Subject: kern/28709: ext2fs panic when generating large coredump
To: None <kern-bug-people@netbsd.org, gnats-admin@netbsd.org,>
From: None <joff@embeddedARM.com>
List: netbsd-bugs
Date: 12/19/2004 05:21:00
>Number: 28709
>Category: kern
>Synopsis: ext2fs panic when generating large coredump
>Confidential: no
>Severity: serious
>Priority: medium
>Responsible: kern-bug-people
>State: open
>Class: sw-bug
>Submitter-Id: net
>Arrival-Date: Sun Dec 19 05:21:00 +0000 2004
>Originator: Jesse Off
>Release: 2.99.11
>Organization:
Technologic Systems
>Environment:
not-yet-merged ARM evbarm-like port from 2.99.11
>Description:
An app generating a large coredump on an ext2fs filesystem as root gives the following panic:
panic: kernel diagnostic assertion "ovp->v_type != VREG || ovp->v_size == oip->i_size" failed: file "/home/joff/NetBSD-current/sys/ufs/ext2fs/ext2fs_inode.c", line 413
Stopped in pid 318.6 (nslookup) at netbsd:cpu_Debugger+0x4: bx r
14
db> bt
netbsd:panic+0x14
scp=0xc02b75b8 rlv=0xc0368afc (netbsd:__assert+0x34)
rsp=0xc2ebf4ac rfp=0xc2ebf4c0
r7=0x00000000 r6=0xc2e3f820
r5=0x0083b000 r4=0x0000019d
netbsd:__assert+0x10
scp=0xc0368ad8 rlv=0xc02555f8 (netbsd:ext2fs_truncate+0x210)
rsp=0xc2ebf4c4 rfp=0xc2ebf620
r4=0xc2ebf5f8
netbsd:ext2fs_truncate+0x10
scp=0xc02553f8 rlv=0xc0258664 (netbsd:ext2fs_write+0x4e8)

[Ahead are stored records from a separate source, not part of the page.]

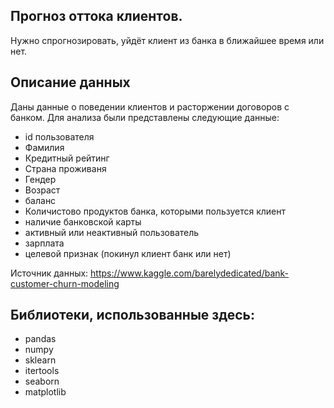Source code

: ## Прогноз оттока клиентов.

Нужно спрогнозировать, уйдёт клиент из банка в ближайшее время или нет. 

## Описание данных

Даны данные о поведении клиентов и расторжении договоров с банком. 
Для анализа были представлены следующие данные:
 - id пользователя
 - Фамилия
 - Кредитный рейтинг
 - Страна проживаня
 - Гендер
 - Возраст
 - баланс
 - Количистово продуктов банка, которыми пользуется клиент
 - наличие банковской карты
 - активный или неактивный пользователь
 - зарплата
 - целевой признак (покинул клиент банк или нет)
 
 Источник данных: https://www.kaggle.com/barelydedicated/bank-customer-churn-modeling
 
## Библиотеки, использованные здесь:

 - pandas
 - numpy
 - sklearn
 - itertools
 - seaborn
 - matplotlib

rsp=0xc2ebf624 rfp=0xc2ebf6f8
r10=0xc2e413fc r9=0xc2ebf740
r8=0x00000000 r7=0x00000000 r6=0x001e0000 r5=0x00000000
r4=0x0083b000
netbsd:ext2fs_write+0x10
scp=0xc025818c rlv=0xc02e5214 (netbsd:vn_rdwr+0xf0)
rsp=0xc2ebf6fc rfp=0xc2ebf788
r10=0x00000009 r9=0x00000001
r8=0x20c10000 r7=0x001e0000 r6=0xc2e413fc r5=0x00000001
r4=0xc23c4054
netbsd:vn_rdwr+0x10
scp=0xc02e5134 rlv=0xc0286abc (netbsd:coredump_writesegs_elf32+0x7c)

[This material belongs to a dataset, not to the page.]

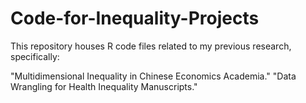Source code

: # Code-for-Inequality-Projects
This repository houses R code files related to my previous research, specifically:

"Multidimensional Inequality in Chinese Economics Academia."
"Data Wrangling for Health Inequality Manuscripts."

rsp=0xc2ebf78c rfp=0xc2ebf7d0
r10=0x00000000 r9=0x0083b000
r8=0x001e0000 r7=0xc23cee58 r6=0xc2ebf87c r5=0x00000000
r4=0xc23c4054
netbsd:coredump_writesegs_elf32+0x10
scp=0xc0286a50 rlv=0xc030717c (netbsd:uvm_coredump_walkmap+0x168)
rsp=0xc2ebf7d4 rfp=0xc2ebf820
r10=0xc23cee58 r9=0xc23c4054
r8=0xc2ebf874 r7=0xbfe00000 r6=0xc2c5a2d4 r5=0xc2c5a2a4
r4=0xc2c5a2a0
netbsd:uvm_coredump_walkmap+0x10
scp=0xc0307024 rlv=0xc02868e8 (netbsd:coredump_elf32+0x370)
rsp=0xc2ebf824 rfp=0xc2ebf900
r10=0xc23c4054 r9=0x00000000
r8=0xc2ebf880 r7=0xc23cee58 r6=0xc2c5c8b8 r5=0xc2ebf874
r4=0x00002000
netbsd:coredump_elf32+0x10
scp=0xc0286588 rlv=0xc02a6d00 (netbsd:coredump+0x340)
rsp=0xc2ebf904 rfp=0xc2ebfe38
r10=0xc23c4054 r9=0xc2c5c8b8
r8=0xc2ebf904 r7=0xc23cee58 r6=0xc2ebf95c r5=0xc2e413fc
r4=0xc2ebfd5c
netbsd:coredump+0x10
scp=0xc02a69d0 rlv=0xc02a6908 (netbsd:sigexit+0x80)
rsp=0xc2ebfe3c rfp=0xc2ebfe68
r10=0x00000005 r9=0xc2d2200c
r8=0xc2c5c8b8 r7=0x00000006 r6=0xc2c5c8b8 r5=0x00000006
r4=0xc23cee58
netbsd:sigexit+0x10
scp=0xc02a6898 rlv=0xc02a677c (netbsd:postsig+0x240)
rsp=0xc2ebfe6c rfp=0xc2ebfec8
r7=0x00000006 r6=0x00000000
r5=0xc23cee58 r4=0xc2c5c8b8
netbsd:postsig+0x10
scp=0xc02a654c rlv=0xc0325a84 (netbsd:userret+0x40)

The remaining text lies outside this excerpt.